A half-orc warrior in forbidden love with a gnome

a cat that seems to show up when ever something important is happening. people in the know about how the universe works either act respectfully towards it or start freaking out and refuse to answer any questions as to why.

what seems to be the undead revenant of a local batman like figure who seems to be able to teleport.
is actually a trio of super soldiers he gave his life to save who now try to live on his legacy.
fighting them is more like fighting a swat team then just your average group of heroes.

Sans.

A nice middle aged man who helps the party out of a rough spot only for them to later find out that he is actually a wanted war criminal who is responsible for the torture and murder of thousands.

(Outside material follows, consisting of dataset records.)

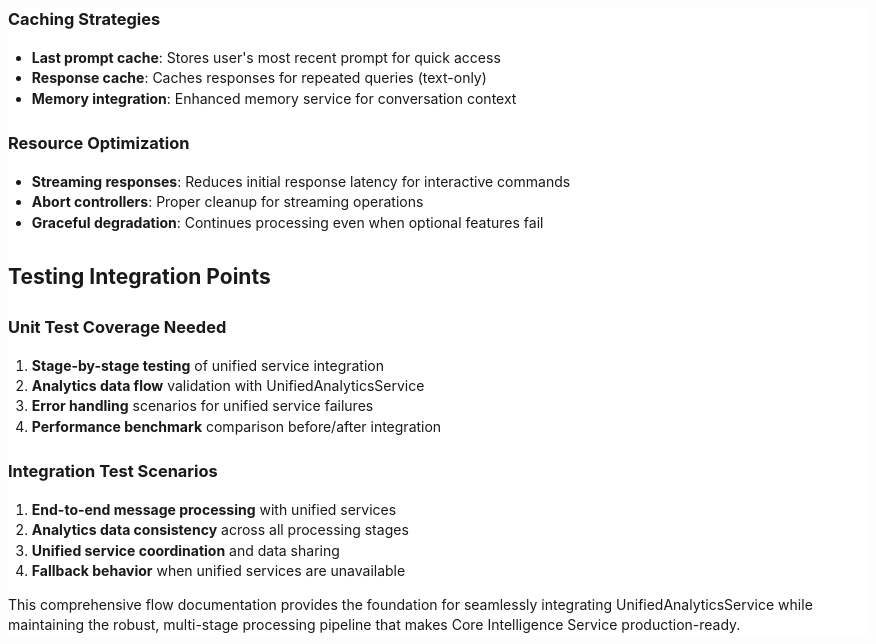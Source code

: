 ### Caching Strategies
- **Last prompt cache**: Stores user's most recent prompt for quick access
- **Response cache**: Caches responses for repeated queries (text-only)
- **Memory integration**: Enhanced memory service for conversation context

### Resource Optimization
- **Streaming responses**: Reduces initial response latency for interactive commands
- **Abort controllers**: Proper cleanup for streaming operations
- **Graceful degradation**: Continues processing even when optional features fail

## Testing Integration Points

### Unit Test Coverage Needed
1. **Stage-by-stage testing** of unified service integration
2. **Analytics data flow** validation with UnifiedAnalyticsService
3. **Error handling** scenarios for unified service failures
4. **Performance benchmark** comparison before/after integration

### Integration Test Scenarios
1. **End-to-end message processing** with unified services
2. **Analytics data consistency** across all processing stages
3. **Unified service coordination** and data sharing
4. **Fallback behavior** when unified services are unavailable

This comprehensive flow documentation provides the foundation for seamlessly integrating UnifiedAnalyticsService while maintaining the robust, multi-stage processing pipeline that makes Core Intelligence Service production-ready.
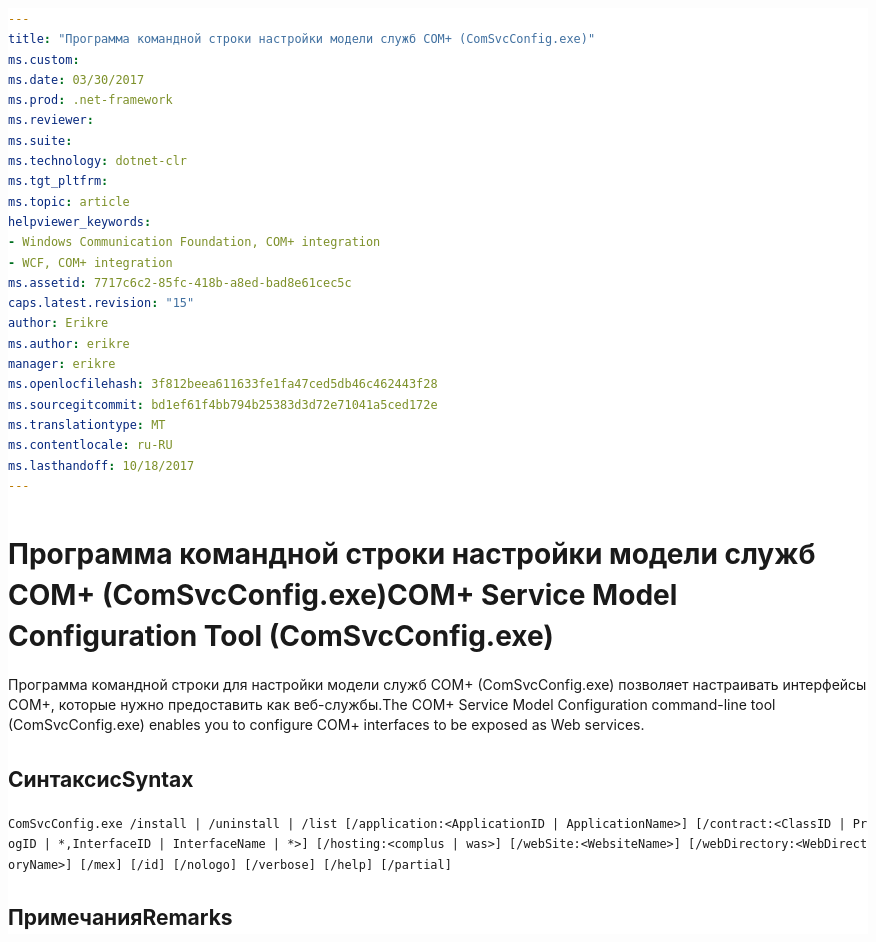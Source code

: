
 ```yaml
---
title: "Программа командной строки настройки модели служб COM+ (ComSvcConfig.exe)"
ms.custom: 
ms.date: 03/30/2017
ms.prod: .net-framework
ms.reviewer: 
ms.suite: 
ms.technology: dotnet-clr
ms.tgt_pltfrm: 
ms.topic: article
helpviewer_keywords:
- Windows Communication Foundation, COM+ integration
- WCF, COM+ integration
ms.assetid: 7717c6c2-85fc-418b-a8ed-bad8e61cec5c
caps.latest.revision: "15"
author: Erikre
ms.author: erikre
manager: erikre
ms.openlocfilehash: 3f812beea611633fe1fa47ced5db46c462443f28
ms.sourcegitcommit: bd1ef61f4bb794b25383d3d72e71041a5ced172e
ms.translationtype: MT
ms.contentlocale: ru-RU
ms.lasthandoff: 10/18/2017
---
```

# <a name="com-service-model-configuration-tool-comsvcconfigexe"></a><span data-ttu-id="cc8ef-102">Программа командной строки настройки модели служб COM+ (ComSvcConfig.exe)</span><span class="sxs-lookup"><span data-stu-id="cc8ef-102">COM+ Service Model Configuration Tool (ComSvcConfig.exe)</span></span>
<span data-ttu-id="cc8ef-103">Программа командной строки для настройки модели служб COM+ (ComSvcConfig.exe) позволяет настраивать интерфейсы COM+, которые нужно предоставить как веб-службы.</span><span class="sxs-lookup"><span data-stu-id="cc8ef-103">The COM+ Service Model Configuration command-line tool (ComSvcConfig.exe) enables you to configure COM+ interfaces to be exposed as Web services.</span></span>  
  
## <a name="syntax"></a><span data-ttu-id="cc8ef-104">Синтаксис</span><span class="sxs-lookup"><span data-stu-id="cc8ef-104">Syntax</span></span>  
  
```  
ComSvcConfig.exe /install | /uninstall | /list [/application:<ApplicationID | ApplicationName>] [/contract:<ClassID | ProgID | *,InterfaceID | InterfaceName | *>] [/hosting:<complus | was>] [/webSite:<WebsiteName>] [/webDirectory:<WebDirectoryName>] [/mex] [/id] [/nologo] [/verbose] [/help] [/partial]  
```  
  
## <a name="remarks"></a><span data-ttu-id="cc8ef-105">Примечания</span><span class="sxs-lookup"><span data-stu-id="cc8ef-105">Remarks</span></span>  
  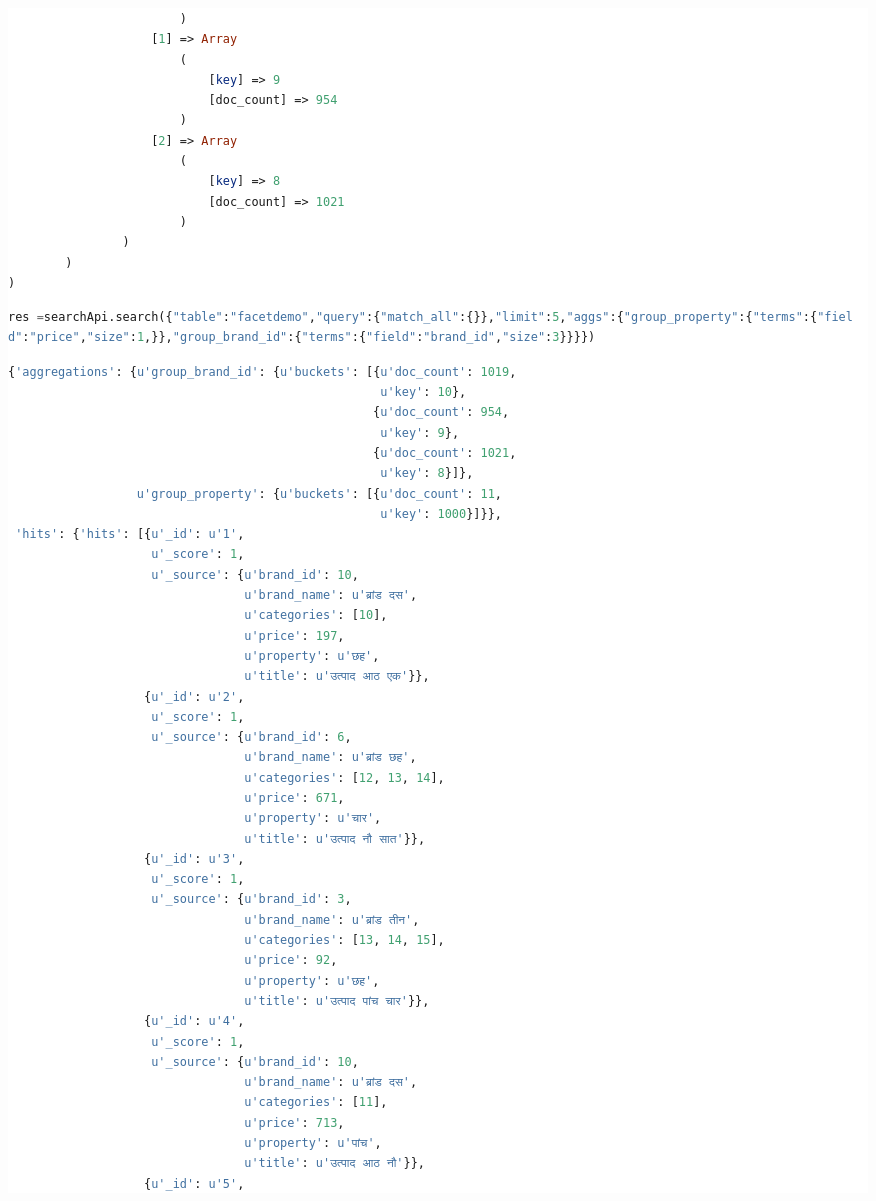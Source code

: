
 ```php
                        )
                    [1] => Array
                        (
                            [key] => 9
                            [doc_count] => 954
                        )
                    [2] => Array
                        (
                            [key] => 8
                            [doc_count] => 1021
                        )
                )
        )
)
```

```python
res =searchApi.search({"table":"facetdemo","query":{"match_all":{}},"limit":5,"aggs":{"group_property":{"terms":{"field":"price","size":1,}},"group_brand_id":{"terms":{"field":"brand_id","size":3}}}})
```

```python
{'aggregations': {u'group_brand_id': {u'buckets': [{u'doc_count': 1019,
                                                    u'key': 10},
                                                   {u'doc_count': 954,
                                                    u'key': 9},
                                                   {u'doc_count': 1021,
                                                    u'key': 8}]},
                  u'group_property': {u'buckets': [{u'doc_count': 11,
                                                    u'key': 1000}]}},
 'hits': {'hits': [{u'_id': u'1',
                    u'_score': 1,
                    u'_source': {u'brand_id': 10,
                                 u'brand_name': u'ब्रांड दस',
                                 u'categories': [10],
                                 u'price': 197,
                                 u'property': u'छह',
                                 u'title': u'उत्पाद आठ एक'}},
                   {u'_id': u'2',
                    u'_score': 1,
                    u'_source': {u'brand_id': 6,
                                 u'brand_name': u'ब्रांड छह',
                                 u'categories': [12, 13, 14],
                                 u'price': 671,
                                 u'property': u'चार',
                                 u'title': u'उत्पाद नौ सात'}},
                   {u'_id': u'3',
                    u'_score': 1,
                    u'_source': {u'brand_id': 3,
                                 u'brand_name': u'ब्रांड तीन',
                                 u'categories': [13, 14, 15],
                                 u'price': 92,
                                 u'property': u'छह',
                                 u'title': u'उत्पाद पांच चार'}},
                   {u'_id': u'4',
                    u'_score': 1,
                    u'_source': {u'brand_id': 10,
                                 u'brand_name': u'ब्रांड दस',
                                 u'categories': [11],
                                 u'price': 713,
                                 u'property': u'पांच',
                                 u'title': u'उत्पाद आठ नौ'}},
                   {u'_id': u'5',
```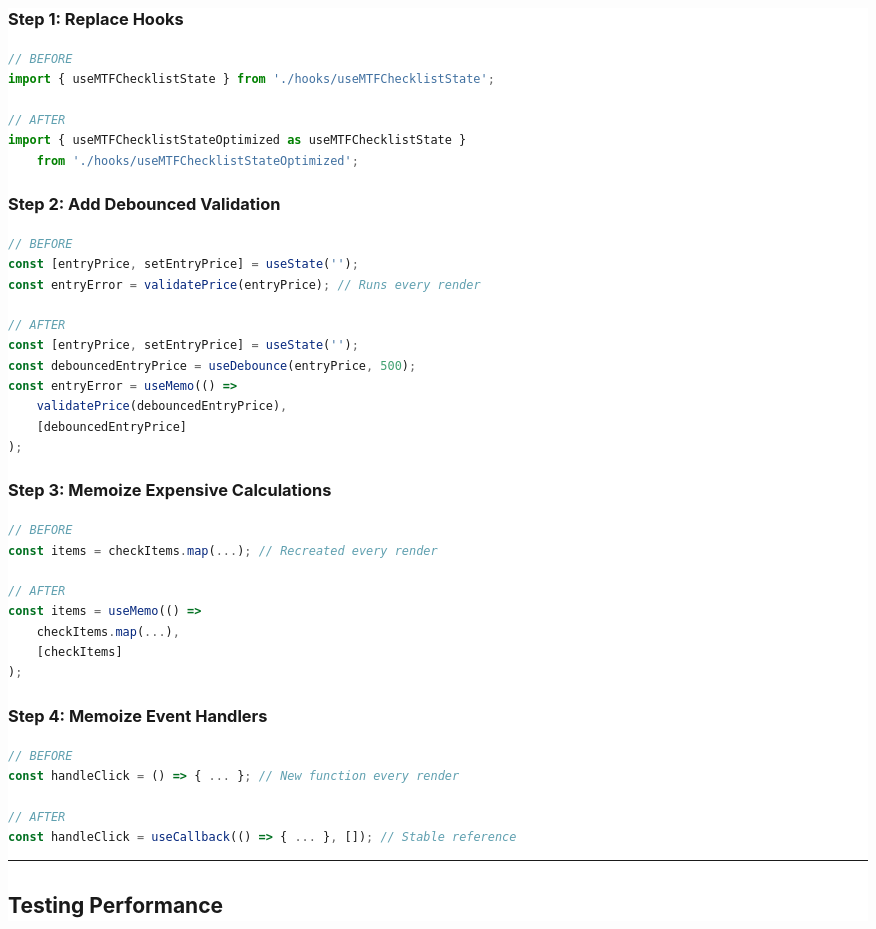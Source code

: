 ### Step 1: Replace Hooks

```javascript
// BEFORE
import { useMTFChecklistState } from './hooks/useMTFChecklistState';

// AFTER
import { useMTFChecklistStateOptimized as useMTFChecklistState }
    from './hooks/useMTFChecklistStateOptimized';
```

### Step 2: Add Debounced Validation

```javascript
// BEFORE
const [entryPrice, setEntryPrice] = useState('');
const entryError = validatePrice(entryPrice); // Runs every render

// AFTER
const [entryPrice, setEntryPrice] = useState('');
const debouncedEntryPrice = useDebounce(entryPrice, 500);
const entryError = useMemo(() =>
    validatePrice(debouncedEntryPrice),
    [debouncedEntryPrice]
);
```

### Step 3: Memoize Expensive Calculations

```javascript
// BEFORE
const items = checkItems.map(...); // Recreated every render

// AFTER
const items = useMemo(() =>
    checkItems.map(...),
    [checkItems]
);
```

### Step 4: Memoize Event Handlers

```javascript
// BEFORE
const handleClick = () => { ... }; // New function every render

// AFTER
const handleClick = useCallback(() => { ... }, []); // Stable reference
```

---

## Testing Performance
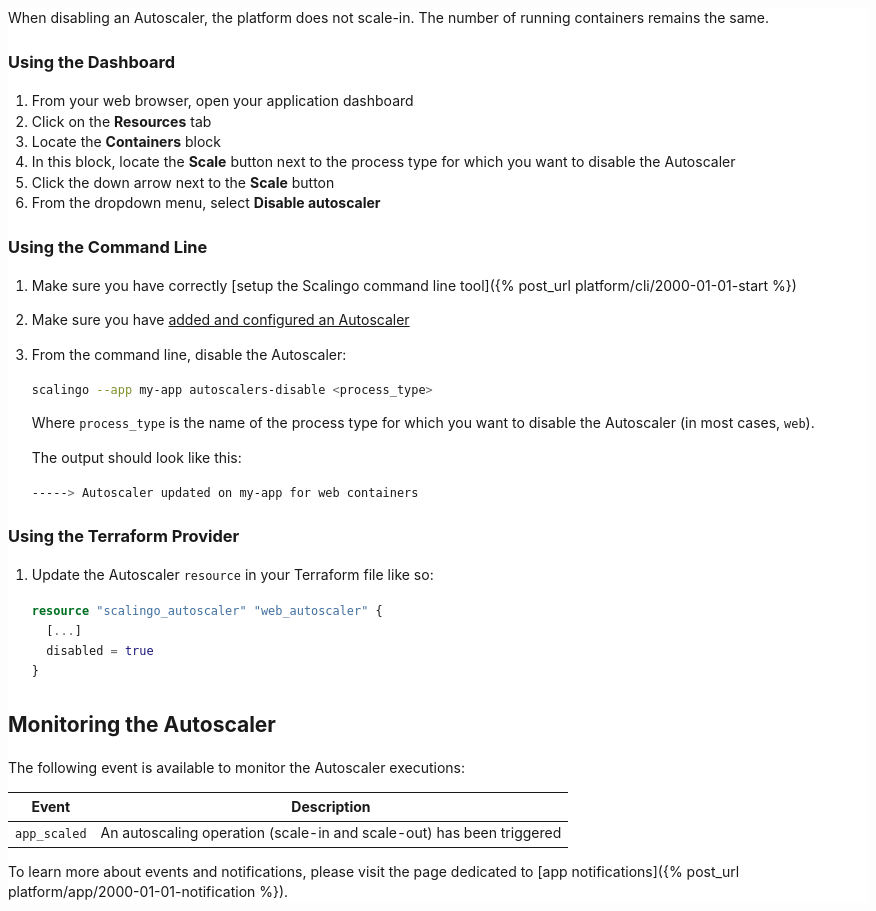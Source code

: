 When disabling an Autoscaler, the platform does not scale-in. The number of
running containers remains the same.

### Using the Dashboard

1. From your web browser, open your application dashboard
2. Click on the **Resources** tab
3. Locate the **Containers** block
4. In this block, locate the **Scale** button next to the process type for
   which you want to disable the Autoscaler
5. Click the down arrow next to the **Scale** button
6. From the dropdown menu, select **Disable autoscaler**

### Using the Command Line

1. Make sure you have correctly [setup the Scalingo command line tool]({% post_url platform/cli/2000-01-01-start %})
2. Make sure you have [added and configured an Autoscaler](#configuring-an-autoscaler)
3. From the command line, disable the Autoscaler:
   ```bash
   scalingo --app my-app autoscalers-disable <process_type>
   ```
   Where `process_type` is the name of the process type for which you want to
   disable the Autoscaler (in most cases, `web`).

   The output should look like this:
   ```bash
   -----> Autoscaler updated on my-app for web containers
   ```

### Using the Terraform Provider

1. Update the Autoscaler `resource` in your Terraform file like so:
   ```tf
   resource "scalingo_autoscaler" "web_autoscaler" {
     [...]
     disabled = true
   }
   ```


## Monitoring the Autoscaler

The following event is available to monitor the Autoscaler executions:

| Event        | Description                                                          |
| ------------ | -------------------------------------------------------------------- |
| `app_scaled` | An autoscaling operation (scale-in and scale-out) has been triggered |

To learn more about events and notifications, please visit the page dedicated
to [app notifications]({% post_url platform/app/2000-01-01-notification %}).
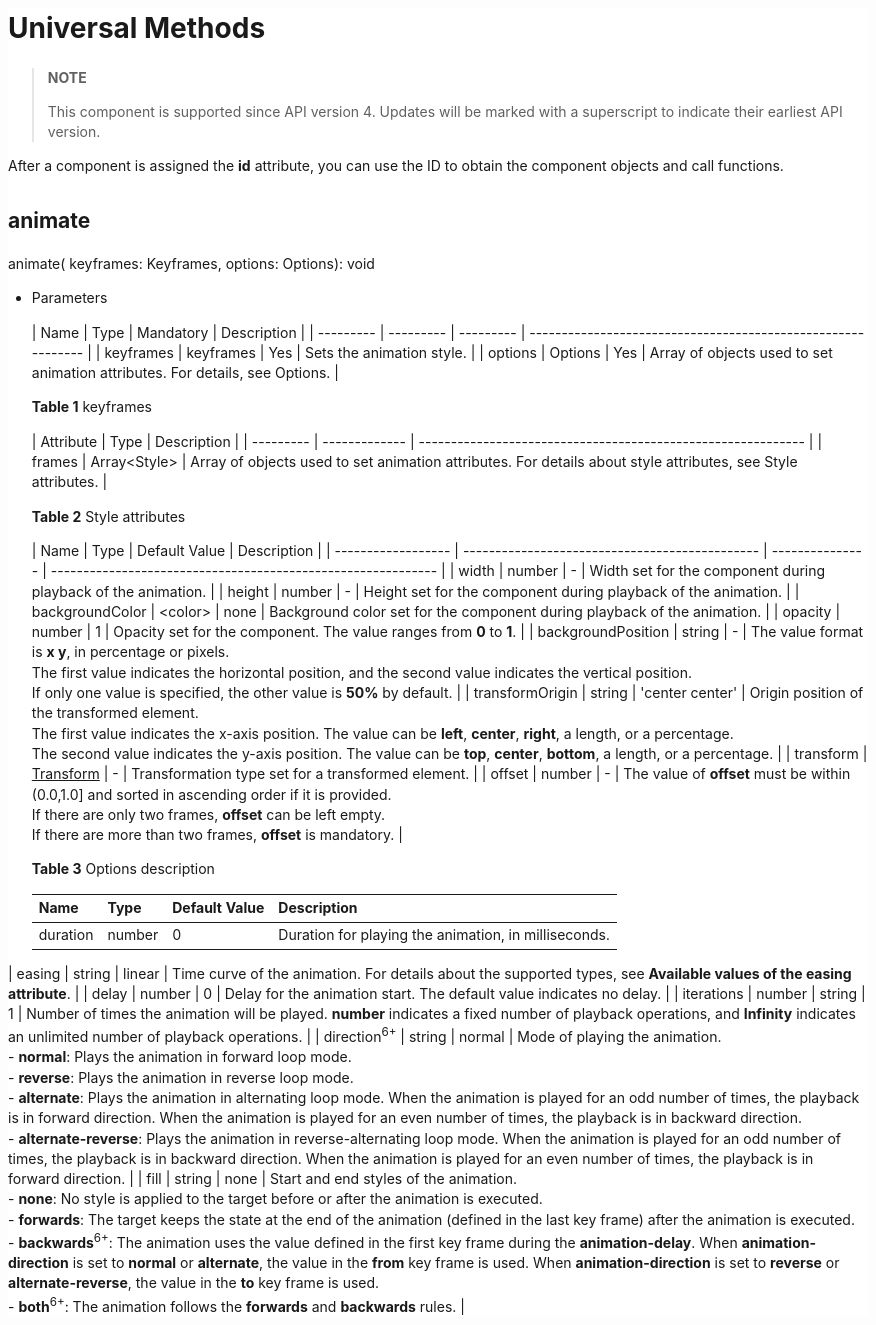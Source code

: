 # Universal Methods

>  **NOTE**
>
>  This component is supported since API version 4. Updates will be marked with a superscript to indicate their earliest API version.

After a component is assigned the **id** attribute, you can use the ID to obtain the component objects and call functions.

## animate

animate( keyframes: Keyframes, options: Options): void

- Parameters

  | Name      | Type      | Mandatory | Description                                                  |
| --------- | --------- | --------- | ------------------------------------------------------------ |
  | keyframes | keyframes | Yes       | Sets the animation style.                                    |
  | options   | Options   | Yes       | Array of objects used to set animation attributes. For details, see Options. |
  
  **Table 1** keyframes

  | Attribute | Type          | Description                                                  |
| --------- | ------------- | ------------------------------------------------------------ |
  | frames    | Array\<Style> | Array of objects used to set animation attributes. For details about style attributes, see Style attributes. |

  **Table 2** Style attributes
  
  | Name               | Type                                           | Default Value   | Description                                                  |
| ------------------ | ---------------------------------------------- | --------------- | ------------------------------------------------------------ |
  | width              | number                                         | -               | Width set for the component during playback of the animation. |
| height             | number                                         | -               | Height set for the component during playback of the animation. |
  | backgroundColor    | \<color>                                        | none            | Background color set for the component during playback of the animation. |
| opacity            | number                                         | 1               | Opacity set for the component. The value ranges from **0** to **1**. |
  | backgroundPosition | string                                         | -               | The value format is **x y**, in percentage or pixels.<br>The first value indicates the horizontal position, and the second value indicates the vertical position.<br>If only one value is specified, the other value is **50%** by default. |
  | transformOrigin    | string                                         | 'center center' | Origin position of the transformed element.<br>The first value indicates the x-axis position. The value can be **left**, **center**, **right**, a length, or a percentage.<br>The second value indicates the y-axis position. The value can be **top**, **center**, **bottom**, a length, or a percentage. |
  | transform          | [Transform](js-components-common-animation.md) | -               | Transformation type set for a transformed element.           |
  | offset             | number                                         | -               | The value of **offset** must be within (0.0,1.0] and sorted in ascending order if it is provided.<br>If there are only two frames, **offset** can be left empty.<br>If there are more than two frames, **offset** is mandatory. |
  
  **Table 3** Options description
  
  | Name        | Type             | Default Value | Description                                                  |
  | ----------- | ---------------- | ------------- | ------------------------------------------------------------ |
  | duration    | number           | 0             | Duration for playing the animation, in milliseconds.         |
| easing      | string           | linear        | Time curve of the animation. For details about the supported types, see **Available values of the easing attribute**. |
  | delay       | number           | 0             | Delay for the animation start. The default value indicates no delay. |
| iterations  | number \| string | 1             | Number of times the animation will be played. **number** indicates a fixed number of playback operations, and **Infinity** indicates an unlimited number of playback operations. |
  | direction<sup>6+</sup> | string           | normal        | Mode of playing the animation.   <br>- **normal**: Plays the animation in forward loop mode.  <br>- **reverse**: Plays the animation in reverse loop mode.  <br>- **alternate**: Plays the animation in alternating loop mode. When the animation is played for an odd number of times, the playback is in forward direction. When the animation is played for an even number of times, the playback is in backward direction.  <br>- **alternate-reverse**: Plays the animation in reverse-alternating loop mode. When the animation is played for an odd number of times, the playback is in backward direction. When the animation is played for an even number of times, the playback is in forward direction. |
| fill        | string           | none          | Start and end styles of the animation.   <br>- **none**: No style is applied to the target before or after the animation is executed.  <br>- **forwards**: The target keeps the state at the end of the animation (defined in the last key frame) after the animation is executed.  <br>- **backwards**<sup>6+</sup>: The animation uses the value defined in the first key frame during the **animation-delay**. When **animation-direction** is set to **normal** or **alternate**, the value in the **from** key frame is used. When **animation-direction** is set to **reverse** or **alternate-reverse**, the value in the **to** key frame is used.  <br>- **both**<sup>6+</sup>: The animation follows the **forwards** and **backwards** rules. |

A small band of children running a potion stand, with glasses and pitchers of elixirs. The potions are fairly weak but rather cheap.

If they survive the campaign and live to adulthood they open a tavern that has exclusively magical food.

Laughably racist paladin. Pic related.

But does he Praise?

A reclusive gorgon/medusa diviner called "The veiled oracle." The idea is she'd be described to the PCs as just an oracle and they have to consult her because plot, but it's only when they finally meet her do they realise what she is and then have to decide if whatever information she can offer is worth any inherent danger. She may or may not demand they look into her eyes (through the namesake veil) for her powers to work.

Be sure to have stones on the bottom of the river look vaguely like scales when viewed from the correct angle.

Heroic Paladin who is loved by the common folk for his heroic adventures.
All those adventures where orchestrated by secretly evil Group that uses him as a figure head/mascot.
He does not know that and thinks he is a real hero.

A once great cleric made feeble by mercury poisoning, which was apparently blessed.

Demon samurai of the mountain. He is actually a drunkard scoundrel who uses his rep to intimidate people.

Ceri, is this you?

A paranoid soldier that communicates exclusively through gunfire and hand signals.
A conscientious crusader that says "Deus lo vult" rather than "DEUS LO VULT!!!hurr1!!"
A pyrophobic Sister of Battle that cleanses heretics with high-pressure water cannons and tear gas.
A psychic octopus. No real reason, I just like cephalopods.
A gladiatorial arena master that insists on changing who lives and who dies just before the coup de grace. Pic related.

Little girl with obvious and unnerving brain parasite.